Hmm. He hopped over it, then cantered away. The lightbulb was coming on. Next they were able to string together the cross rail to the vertical. It wasn't a related distance per se, but it was the closest together that he's had to do two jumps and he looked great.

Check out that back end!
The more jumps he did, the better he looked. Instead of trotting over, he started using his hind end and landing in balance, then cantering off on a loopy rein.

By the time they did the baby grid (of poles on the ground), he had figured out what she wanted and was just perfect. We set up one crossrail in the grid. He trotted in, took a canter stride, and jumped out, then cantered away softly.

My jaw probably hit the floor. We called it a day and gave him lots of neck scratches. 

As much as I begrudge my insane work schedule right now, it seems to be an advantage to Courage. How many days a week do normal people ride anyways?


  1. So happy for you with your new boy! He seems like the best kind of baby, and it doesn't hurt that hes adorable :-)

    I try to ride Libby at least 5-6 days a week, but I'm trying to recondition her back to what she once was. Normally I can get away with 3-4 with her.

  2. I'm in the same boat as Shelley: my horse needs conditioning, so I ride 5 times a week, one jumping lesson and the rest hacks with ground poles.

    I'm love your schedule though; I mean, it's working so fabulously for Courage, why fix it if it ain't broke? He's such a critical thinker!!

  3. How cute! We set up a grid for my friend's RRTP horse last night and it was really awesome seeing her figure it out. Giving them something to do immediately after a jump is so educational. I don't know how many people subscribe to this theory, but I like the days a week = years of age theory for work with young horses.

  4. Awww! I know that feeling precisely, I felt it when we first put 2'6 in front of Connor. Look at that hind end indeed, he's not gonna hit that thing!

    I can only get to the barn 3-4 times a week, since the barn is nearly an hour away. Maybe we progress a little slower than we otherwise could, but it's the best I can do.

  5. much improvement at every time you post! I always love the look on his face, so expressive!!

  6. That is so awesome. You picked a good one!

    I usually ride 3-4 days per week.

  7. So cool! It is interesting to see how you are teaching him to jump, since I'm currently starting her over fences. She is a natural jumper, so we didn't have any "What do with legs?" moments, just green-ness. I usually ride 5-6 days per week, but now that I'm at school, it is more like 4-5.

  8. Four years ago I was riding 3 days a week. Then three years ago it was 4 days a week. Last winter for two months I dropped to 2 days a week (just a cold cold winter) and this spring I started riding 5-6 days a week which I'm still doing. I'll probably drop back down to 4-5 days this winter. Totally makes a difference if I have a specific friend to ride with or not.

  9. Looking good! Depending on what's going on, I ride 3-5 days a week and my trainer rides Simon 1 day a week. Usually he gets 4-5 rides in.

  10. When I can I try to ride five days a week. But I usually only ride for about 20-30 minutes most of those days instead of longer riders for less days.
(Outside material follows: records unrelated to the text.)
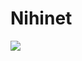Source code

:# Nihinet
![](https://media.discordapp.net/attachments/1217879745903988838/1271455319716925491/screen.png?ex=66b7668a&is=66b6150a&hm=865f2bd8368ebc5abbec8b592240148a3cd0bcb6d8b16aecaef0255d2c89568d&=&format=webp&quality=lossless&width=936&height=527)
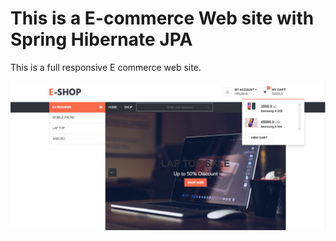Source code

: # This is a E-commerce Web site with Spring Hibernate JPA

This is a full responsive E commerce web site.

![HomePage](img/home1.jpg)

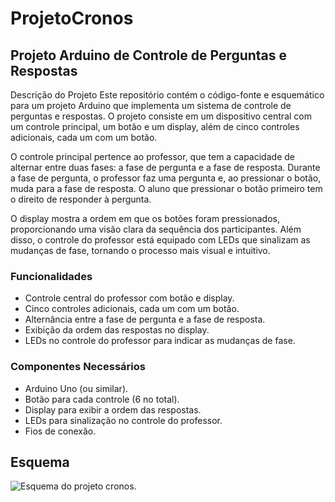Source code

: # ProjetoCronos

## Projeto Arduino de Controle de Perguntas e Respostas
Descrição do Projeto
Este repositório contém o código-fonte e esquemático para um projeto Arduino que implementa um sistema de controle de perguntas e respostas. O projeto consiste em um dispositivo central com um controle principal, um botão e um display, além de cinco controles adicionais, cada um com um botão.

O controle principal pertence ao professor, que tem a capacidade de alternar entre duas fases: a fase de pergunta e a fase de resposta. Durante a fase de pergunta, o professor faz uma pergunta e, ao pressionar o botão, muda para a fase de resposta. O aluno que pressionar o botão primeiro tem o direito de responder à pergunta.

O display mostra a ordem em que os botões foram pressionados, proporcionando uma visão clara da sequência dos participantes. Além disso, o controle do professor está equipado com LEDs que sinalizam as mudanças de fase, tornando o processo mais visual e intuitivo.

### Funcionalidades
- Controle central do professor com botão e display.
- Cinco controles adicionais, cada um com um botão.
- Alternância entre a fase de pergunta e a fase de resposta.
- Exibição da ordem das respostas no display.
- LEDs no controle do professor para indicar as mudanças de fase.
### Componentes Necessários
- Arduino Uno (ou similar).
- Botão para cada controle (6 no total).
- Display para exibir a ordem das respostas.
- LEDs para sinalização no controle do professor.
- Fios de conexão.
## Esquema
![Esquema do projeto cronos]("../").
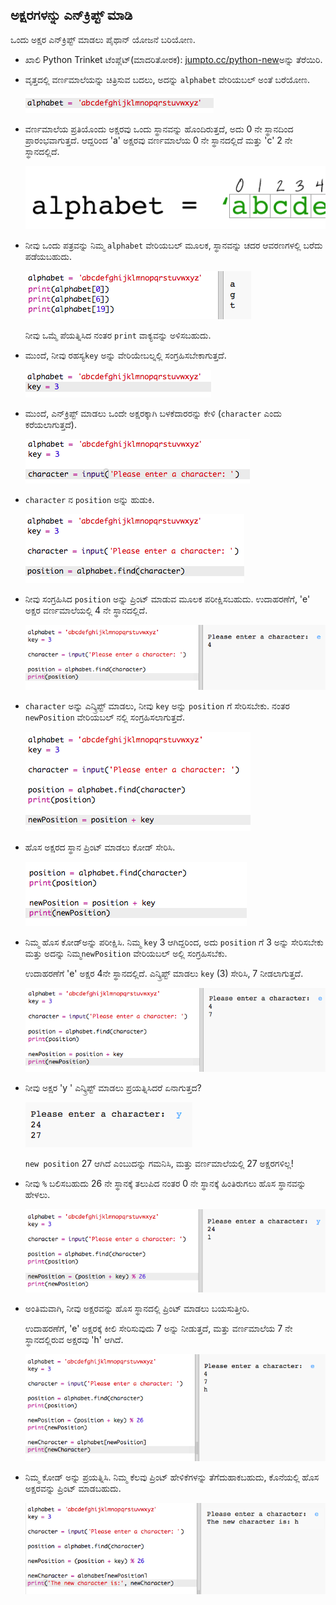 ## ಅಕ್ಷರಗಳನ್ನು ಎನ್‌ಕ್ರಿಪ್ಟ್ ಮಾಡಿ

ಒಂದು ಅಕ್ಷರ ಎನ್‌ಕ್ರಿಪ್ಟ್ ಮಾಡಲು ಪೈಥಾನ್ ಯೋಜನೆ ಬರಿಯೋಣ.

+ ಖಾಲಿ Python Trinket ಟೆಂಪ್ಲೆಟ್(ಮಾದರಿತೋರಕ): <a href="http://jumpto.cc/python-new" target="_blank">jumpto.cc/python-new</a>ಅನ್ನು ತೆರೆಯಿರಿ.

+ ವೃತ್ತದಲ್ಲಿ ವರ್ಣಮಾಲೆಯನ್ನು ಚಿತ್ರಿಸುವ ಬದಲು, ಅದನ್ನು `alphabet` ವೇರಿಯಬಲ್ ಅಂತೆ ಬರೆಯೋಣ.
    
    ![screenshot](images/messages-alphabet.png)

+ ವರ್ಣಮಾಲೆಯ ಪ್ರತಿಯೊಂದು ಅಕ್ಷರವು ಒಂದು ಸ್ಥಾನವನ್ನು ಹೊಂದಿರುತ್ತದೆ, ಅದು 0 ನೇ ಸ್ಥಾನದಿಂದ ಪ್ರಾರಂಭವಾಗುತ್ತದೆ. ಆದ್ದರಿಂದ 'a' ಅಕ್ಷರವು ವರ್ಣಮಾಲೆಯ 0 ನೇ ಸ್ಥಾನದಲ್ಲಿದೆ ಮತ್ತು 'c' 2 ನೇ ಸ್ಥಾನದಲ್ಲಿದೆ.
    
    ![screenshot](images/messages-array.png)

+ ನೀವು ಒಂದು ಪತ್ರವನ್ನು ನಿಮ್ಮ `alphabet` ವೇರಿಯಬಲ್ ಮೂಲಕ, ಸ್ಥಾನವನ್ನು ಚದರ ಆವರಣಗಳಲ್ಲಿ ಬರೆದು ಪಡೆಯಬಹುದು.
    
    ![screenshot](images/messages-alphabet-array.png)
    
    ನೀವು ಒಮ್ಮೆ ಪೆಯತ್ನಿಸಿದ ನಂತರ `print` ವಾಕ್ಯವನ್ನು ಅಳಿಸಬಹುದು.

+ ಮುಂದೆ, ನೀವು ರಹಸ್ಯ`key` ಅನ್ನು ವೇರಿಯೇಬಲ್ನಲ್ಲಿ ಸಂಗ್ರಹಿಸಬೇಕಾಗುತ್ತದೆ.
    
    ![screenshot](images/messages-key.png)

+ ಮುಂದೆ, ಎನ್‌ಕ್ರಿಪ್ಟ್ ಮಾಡಲು ಒಂದೇ ಅಕ್ಷರಕ್ಕಾಗಿ ಬಳಕೆದಾರರನ್ನು ಕೇಳಿ (`character` ಎಂದು ಕರೆಯಲಾಗುತ್ತದೆ).
    
    ![screenshot](images/messages-character.png)

+ `character` ನ `position` ಅನ್ನು ಹುಡುಕಿ.
    
    ![screenshot](images/messages-position.png)

+ ನೀವು ಸಂಗ್ರಹಿಸಿದ `position` ಅನ್ನು ಪ್ರಿಂಟ್ ಮಾಡುವ ಮೂಲಕ ಪರೀಕ್ಷಿಸಬಹುದು. ಉದಾಹರಣೆಗೆ, 'e' ಅಕ್ಷರ ವರ್ಣಮಾಲೆಯಲ್ಲಿ 4 ನೇ ಸ್ಥಾನದಲ್ಲಿದೆ.
    
    ![screenshot](images/messages-position-test.png)

+ `character` ಅನ್ನು ಎನ್ಕ್ರಿಪ್ಟ್ ಮಾಡಲು, ನೀವು `key` ಅನ್ನು `position` ಗೆ ಸೇರಿಸಬೇಕು. ನಂತರ `newPosition` ವೇರಿಯಬಲ್ ನಲ್ಲಿ ಸಂಗ್ರಹಿಸಲಾಗುತ್ತದೆ.
    
    ![screenshot](images/messages-newposition.png)

+ ಹೊಸ ಅಕ್ಷರದ ಸ್ಥಾನ ಪ್ರಿಂಟ್ ಮಾಡಲು ಕೋಡ್ ಸೇರಿಸಿ.
    
    ![screenshot](images/messages-newposition-print.png)

+ ನಿಮ್ಮ ಹೊಸ ಕೋಡ್ಅನ್ನು ಪರೀಕ್ಷಿಸಿ. ನಿಮ್ಮ `key` 3 ಆಗಿದ್ದರಿಂದ, ಅದು `position` ಗೆ 3 ಅನ್ನು ಸೇರಿಸಬೇಕು ಮತ್ತು ಅದನ್ನು ನಿಮ್ಮ`newPosition` ವೇರಿಯಬಲ್ ಅಲ್ಲಿ ಸಂಗ್ರಹಿಸಬೆಕು.
    
    ಉದಾಹರಣೆಗೆ 'e' ಅಕ್ಷರ 4ನೇ ಸ್ಥಾನದಲ್ಲಿದೆ. ಎನ್ಕ್ರಿಪ್ಟ್ ಮಾಡಲು `key` (3) ಸೇರಿಸಿ, 7 ನೀಡಲಾಗುತ್ತದೆ.
    
    ![screenshot](images/messages-newposition-test.png)

+ ನೀವು ಅಕ್ಷರ 'y ' ಎನ್ಕ್ರಿಪ್ಟ್ ಮಾಡಲು ಪ್ರಯತ್ನಿಸಿದರೆ ಏನಾಗುತ್ತದ?
    
    ![screenshot](images/messages-modulus-bug.png)
    
    `new position` 27 ಆಗಿದೆ ಎಂಬುದನ್ನು ಗಮನಿಸಿ, ಮತ್ತು ವರ್ಣಮಾಲೆಯಲ್ಲಿ 27 ಅಕ್ಷರಗಳಿಲ್ಲ!

+ ನೀವು `%` ಬಲಿಸಬಹುದು 26 ನೇ ಸ್ಥಾನಕ್ಕೆ ತಲುಪಿದ ನಂತರ 0 ನೇ ಸ್ಥಾನಕ್ಕೆ ಹಿಂತಿರುಗಲು ಹೊಸ ಸ್ಥಾನವನ್ನು ಹೇಳಲು.
    
    ![screenshot](images/messages-modulus.png)

+ ಅಂತಿಮವಾಗಿ, ನೀವು ಅಕ್ಷರವನ್ನು ಹೊಸ ಸ್ಥಾನದಲ್ಲಿ ಪ್ರಿಂಟ್ ಮಾಡಲು ಬಯಸುತ್ತೀರಿ.
    
    ಉದಾಹರಣೆಗೆ, 'e' ಅಕ್ಷರಕ್ಕೆ ಕೀಲಿ ಸೇರಿಸುವುದು 7 ಅನ್ನು ನೀಡುತ್ತದೆ, ಮತ್ತು ವರ್ಣಮಾಲೆಯ 7 ನೇ ಸ್ಥಾನದಲ್ಲಿರುವ ಅಕ್ಷರವು 'h' ಆಗಿದೆ.
    
    ![screenshot](images/messages-newcharacter.png)

+ ನಿಮ್ಮ ಕೋಡ್ ಅನ್ನು ಪ್ರಯತ್ನಿಸಿ. ನಿಮ್ಮ ಕೆಲವು ಪ್ರಿಂಟ್ ಹೇಳಿಕೆಗಳನ್ನು ತೆಗೆದುಹಾಕಬಹುದು, ಕೊನೆಯಲ್ಲಿ ಹೊಸ ಅಕ್ಷರವನ್ನು ಪ್ರಿಂಟ್ ಮಾಡಬಹುದು.
    
    ![screenshot](images/messages-enc-test.png)
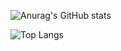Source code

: ![Anurag's GitHub stats](https://github-readme-stats.vercel.app/api?username=khoivux&show_icons=true&theme=tokyonight&hide=issues&rank_icon=github)


![Top Langs](https://github-readme-stats.vercel.app/api/top-langs/?username=khoivux&layout=compact&theme=tokyonight)
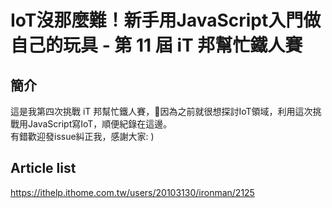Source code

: # IoT沒那麼難！新手用JavaScript入門做自己的玩具 - 第 11 屆 iT 邦幫忙鐵人賽


## 簡介
這是我第四次挑戰 iT 邦幫忙鐵人賽，因為之前就很想探討IoT領域，利用這次挑戰用JavaScript寫IoT，順便紀錄在這邊。    
有錯歡迎發issue糾正我，感謝大家: )

## Article list
https://ithelp.ithome.com.tw/users/20103130/ironman/2125



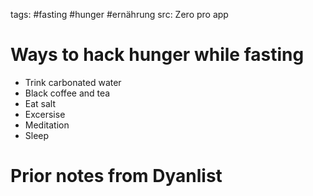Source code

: tags: #fasting #hunger #ernährung 
src: Zero pro app 

# Ways to hack hunger while fasting
- Trink carbonated water
- Black coffee and tea
- Eat salt
- Excersise
- Meditation
- Sleep

# Prior notes from Dyanlist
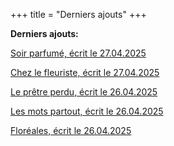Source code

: +++
title = "Derniers ajouts"
+++

**Derniers ajouts:**

[Soir parfumé, écrit le 27.04.2025](./seasons/26_vingt_sixieme_saison/soir_parfume/)

[Chez le fleuriste, écrit le 27.04.2025](./seasons/26_vingt_sixieme_saison/chez_le_fleuriste/)

[Le prêtre perdu, écrit le 26.04.2025](./seasons/26_vingt_sixieme_saison/le_pretre_perdu/)

[Les mots partout, écrit le 26.04.2025](./seasons/26_vingt_sixieme_saison/les_mots_partout/)

[Floréales, écrit le 26.04.2025](./seasons/26_vingt_sixieme_saison/floreales/)
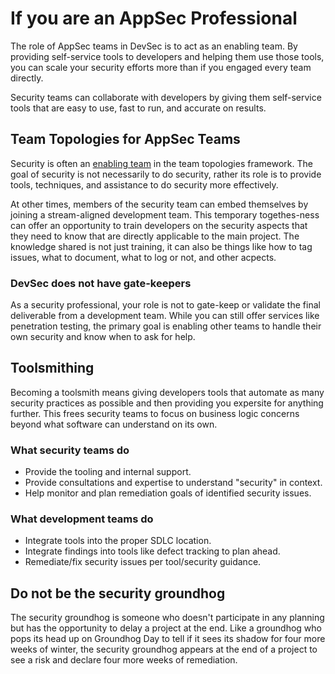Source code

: # If you are an AppSec Professional

The role of AppSec teams in DevSec is to act as an enabling team. By providing self-service tools to developers and helping them use those tools, you can scale your security efforts more than if you engaged every team directly.

Security teams can collaborate with developers by giving them self-service tools that are easy to use, fast to run, and accurate on results.

## Team Topologies for AppSec Teams

Security is often an [enabling team](https://teamtopologies.com/key-concepts) in the team topologies framework. The goal of security is not necessarily to do security, rather its role is to provide tools, techniques, and assistance to do security more effectively.

At other times, members of the security team can embed themselves by joining a stream-aligned development team. This temporary togethes-ness can offer an opportunity to train developers on the security aspects that they need to know that are directly applicable to the main project. The knowledge shared is not just training, it can also be things like how to tag issues, what to document, what to log or not, and other acpects.

### DevSec does not have gate-keepers

As a security professional, your role is not to gate-keep or validate the final deliverable from a development team. While you can still offer services like penetration testing, the primary goal is enabling other teams to handle their own security and know when to ask for help.

## Toolsmithing

Becoming a toolsmith means giving developers tools that automate as many security practices as possible and then providing you expersite for anything further. This frees security teams to focus on business logic concerns beyond what software can understand on its own.

### What security teams do
- Provide the tooling and internal support.
- Provide consultations and expertise to understand "security" in context.
- Help monitor and plan remediation goals of identified security issues.

### What development teams do
- Integrate tools into the proper SDLC location.
- Integrate findings into tools like defect tracking to plan ahead.
- Remediate/fix security issues per tool/security guidance.

## Do not be the security groundhog

The security groundhog is someone who doesn't participate in any planning but has the opportunity to delay a project at the end. Like a groundhog who pops its head up on Groundhog Day to tell if it sees its shadow for four more weeks of winter, the security groundhog appears at the end of a project to see a risk and declare four more weeks of remediation.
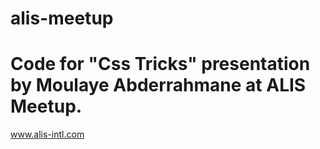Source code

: # alis-meetup

# Code for "Css Tricks" presentation by Moulaye Abderrahmane at ALIS Meetup.
www.alis-intl.com
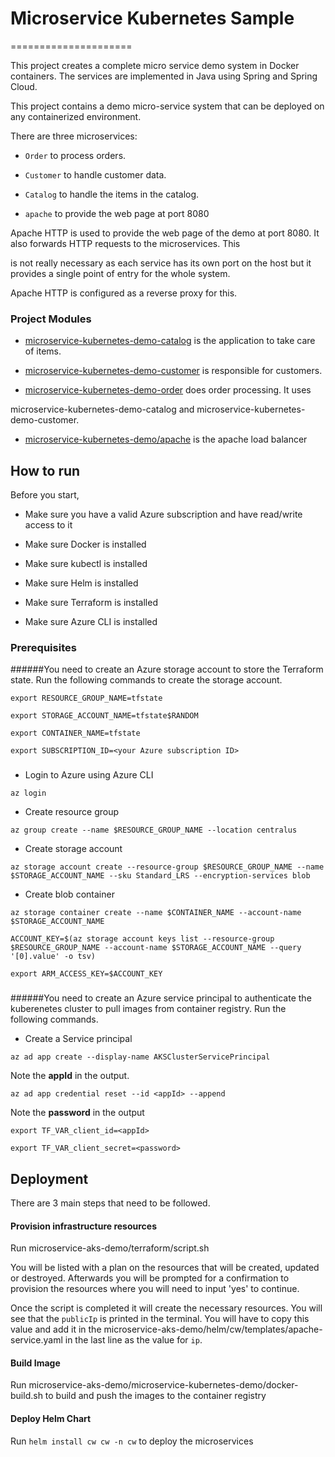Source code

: 
  

  

# Microservice Kubernetes Sample

  

  

=====================

  

  

This project creates a complete micro service demo system in Docker containers. The services are implemented in Java using Spring and Spring Cloud.

  

  

This project contains a demo micro-service system that can be deployed on any containerized environment.

  

  

There are three microservices:

  

  

-  `Order` to process orders.

  

  

-  `Customer` to handle customer data.

  

  

-  `Catalog` to handle the items in the catalog.

  

  

-  `apache` to provide the web page at port 8080

  

  

  

Apache HTTP is used to provide the web page of the demo at port 8080. It also forwards HTTP requests to the microservices. This

  

  

is not really necessary as each service has its own port on the host but it provides a single point of entry for the whole system.

  

  

Apache HTTP is configured as a reverse proxy for this.

  

  

  

### Project Modules

  

  

  

-  [microservice-kubernetes-demo-catalog](microservice-kubernetes-demo/microservice-kubernetes-demo-catalog) is the application to take care of items.

  

  

-  [microservice-kubernetes-demo-customer](microservice-kubernetes-demo/microservice-kubernetes-demo-customer) is responsible for customers.

  

  

-  [microservice-kubernetes-demo-order](microservice-kubernetes-demo/microservice-kubernetes-demo-order) does order processing. It uses

  

  

microservice-kubernetes-demo-catalog and microservice-kubernetes-demo-customer.

  

  

-  [microservice-kubernetes-demo/apache](microservice-kubernetes-demo/apache/) is the apache load balancer

  

  

  

## How to run

  

  

Before you start,

  

  

* Make sure you have a valid Azure subscription and have read/write access to it

  

  

  

* Make sure Docker is installed

  

  

  

* Make sure kubectl is installed

  

  

  

* Make sure Helm is installed

  

  

  

* Make sure Terraform is installed

  

  

  

* Make sure Azure CLI is installed

  

  

  

### Prerequisites

######You need to create an Azure storage account to store the Terraform state. Run the following commands to create the storage account.


`export RESOURCE_GROUP_NAME=tfstate`


`export STORAGE_ACCOUNT_NAME=tfstate$RANDOM`


`export CONTAINER_NAME=tfstate`

`export SUBSCRIPTION_ID=<your Azure subscription ID>`
###

* Login to Azure using Azure CLI

`az login`

* Create resource group

`az group create --name $RESOURCE_GROUP_NAME --location centralus`

* Create storage account

`az storage account create --resource-group $RESOURCE_GROUP_NAME --name $STORAGE_ACCOUNT_NAME --sku Standard_LRS --encryption-services blob`

* Create blob container

`az storage container create --name $CONTAINER_NAME --account-name $STORAGE_ACCOUNT_NAME`

`ACCOUNT_KEY=$(az storage account keys list --resource-group $RESOURCE_GROUP_NAME --account-name $STORAGE_ACCOUNT_NAME --query '[0].value' -o tsv)`

`export ARM_ACCESS_KEY=$ACCOUNT_KEY`


###
######You need to create an Azure service principal to authenticate the kuberenetes cluster to pull images from container registry. Run the following commands.

* Create a Service principal

`az ad app create --display-name AKSClusterServicePrincipal`

Note the <b>appId</b> in the output.

`az ad app credential reset --id <appId> --append`

Note the <b>password</b> in the output

`export TF_VAR_client_id=<appId>`

`export TF_VAR_client_secret=<password>`


## Deployment

  

There are 3 main steps that need to be followed.

  

  

  

#### Provision infrastructure resources

  

Run microservice-aks-demo/terraform/script.sh

  

You will be listed with a plan on the resources that will be created, updated or destroyed. Afterwards you will be prompted for a confirmation to provision the resources where you will need to input 'yes' to continue.

  

Once the script is completed it will create the necessary resources. You will see that the `publicIp` is printed in the terminal. You will have to copy this value and add it in the microservice-aks-demo/helm/cw/templates/apache-service.yaml in the last line as the value for `ip`.

  

  

#### Build Image

  

Run microservice-aks-demo/microservice-kubernetes-demo/docker-build.sh to build and push the images to the container registry

  

  

#### Deploy Helm Chart

  

Run `helm install cw cw -n cw` to deploy the microservices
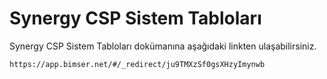 # Synergy CSP Sistem Tabloları

Synergy CSP Sistem Tabloları dokümanına aşağıdaki linkten ulaşabilirsiniz.

	https://app.bimser.net/#/_redirect/ju9TMXzSf0gsXHzyImynwb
  11. If I make it to the barn 3 days a week, I call it a success. Its not just the number of rides that matters - the quality of the rides matters, too, and you're doing great with that!!!

  12. Yay for jumping success! I ride 2-3 days/ wk right now but on a made horse, I would expect at least 3-5 days/wk on a greener one.

  13. With my new job I am lucky to get 4. 3 is more realistic with 2 being Saturday and Sunday :/

    Congrats on the success. He is really figuring it out!

  14. You guys are doing so well :) I ride each horse 3-4 times a week and sometimes 5-6 depending on my work schedule.